We're looking at the California Housing Prices (1990) dataset from the StatLib repository.

In [5]:
import pandas as pd
import numpy as np
import json 

import matplotlib.pyplot as plt
from sklearn.model_selection import train_test_split
from sklearn.model_selection import StratifiedShuffleSplit
from sklearn.preprocessing import OneHotEncoder, StandardScaler
from sklearn.impute import SimpleImputer
from sklearn.base import BaseEstimator, TransformerMixin
from sklearn.pipeline import Pipeline

from download_datasets import fetch_housing_data, load_housing_data

from distance_to_ocean import DistanceToCoast
from custom_attributes import RoomsPerHouse, BedroomsPerHouse, PopulationPerHouse, CorrectColumns

# Preprocessing

In [6]:
# Import the data
housing = load_housing_data()

# Our `y` value (labels) is the column 'median_house_value'. We're going to dropna for that column
housing.dropna(subset=['median_house_value'], inplace=True)

# After we split out train/test, we're going to remove the 'median_house_value' column
# because those will be out labels.

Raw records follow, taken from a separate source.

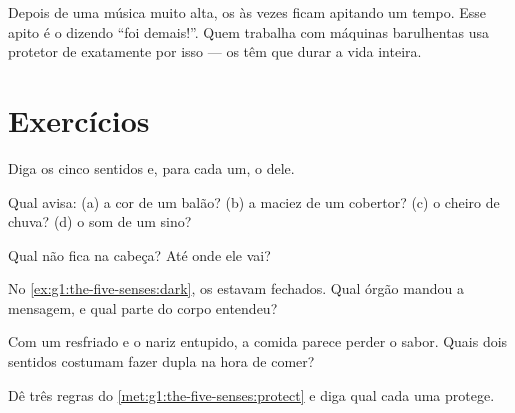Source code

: \begin{example}\label{ex:g1:the-five-senses:loud}
Depois de uma música muito alta, os  às vezes ficam apitando
um tempo. Esse apito é o  dizendo ``foi demais!''. Quem
trabalha com máquinas barulhentas usa protetor de  exatamente
por isso --- os  têm que durar a vida inteira.
\end{example}

\section{Exercícios}

\begin{exercise}[$\star$]\label{exo:g1:the-five-senses:1}
Diga os cinco sentidos e, para cada um, o  dele.
\end{exercise}

\begin{exercise}[$\star$]\label{exo:g1:the-five-senses:2}
Qual  avisa: (a) a cor de um balão? (b) a maciez de
um cobertor? (c) o cheiro de chuva? (d) o som de um sino?
\end{exercise}

\begin{exercise}[$\star$]\label{exo:g1:the-five-senses:3}
Qual  não fica na cabeça? Até onde ele vai?
\end{exercise}

\begin{exercise}[$\star$]\label{exo:g1:the-five-senses:4}
No \cref{ex:g1:the-five-senses:dark}, os  estavam fechados.
Qual órgão mandou a mensagem, e qual parte do corpo entendeu?
\end{exercise}

\begin{exercise}[$\star$]\label{exo:g1:the-five-senses:5}
Com um resfriado e o nariz entupido, a comida parece perder o sabor.
Quais dois sentidos costumam fazer dupla na hora de comer?
\end{exercise}

\begin{exercise}[$\star$]\label{exo:g1:the-five-senses:6}
Dê três regras do \cref{met:g1:the-five-senses:protect} e diga qual
 cada uma protege.
\end{exercise}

We take a look at the indices of the columns after 
# removing this, so we can select the correct columns in our transformers

cols = list(housing.columns)
cols.remove('median_house_value')
print(json.dumps({c: i for i, c in enumerate(cols)}, indent=2))

{
  "longitude": 0,
  "latitude": 1,
  "housing_median_age": 2,
  "total_rooms": 3,
  "total_bedrooms": 4,
  "population": 5,
  "households": 6,
  "median_income": 7,
  "ocean_proximity": 8
}


In [7]:
# We're going to create a preprocessing pipeline to add custom attrbutes, 
# impute missing values and scale the values

# Define these indices based on our inspection 
longitude_index = 0
latitude_index = 1
total_rooms_index = 3
total_bedrooms_index = 4
population_index = 5
households_index = 6

# we want to keep only certain columns (2, 6, 7), plus the 4 new ones we will add
keep_column_indices = (2, 6, 7, 9, 10, 11, 12)
	

preprocess_pipeline = Pipeline([
	("RoomsPerHouse", RoomsPerHouse(total_rooms_index, households_index)),
	("PopulationPerHouse", PopulationPerHouse(population_index, households_index)),
	("BedroomsPerHouse", BedroomsPerHouse(total_bedrooms_index, households_index)),
	("DistanceToCoast", DistanceToCoast(longitude_index, latitude_index)),
	("CorrectColumns", CorrectColumns(keep_column_indices)),
	("Impute", SimpleImputer(strategy="median")),
	("Scaler", StandardScaler())
])

In [8]:
# Using stratified sampling
housing["income_cat"] = pd.cut(
    housing["median_income"],
    bins=[0, 1.5, 3, 4.5, 6, np.inf],
    labels=[1, 2, 3, 4, 5]
)

split = StratifiedShuffleSplit(n_splits=1, test_size=0.2, random_state=42)
for train_index, test_index in split.split(housing, housing["income_cat"]):
    train = housing.iloc[train_index]
    test = housing.iloc[test_index]
    
# now remove the `income_cat` field
train = train.drop(columns=["income_cat"]).to_numpy()
test = test.drop(columns=["income_cat"]).to_numpy()
housing.drop(columns=["income_cat"], inplace=True)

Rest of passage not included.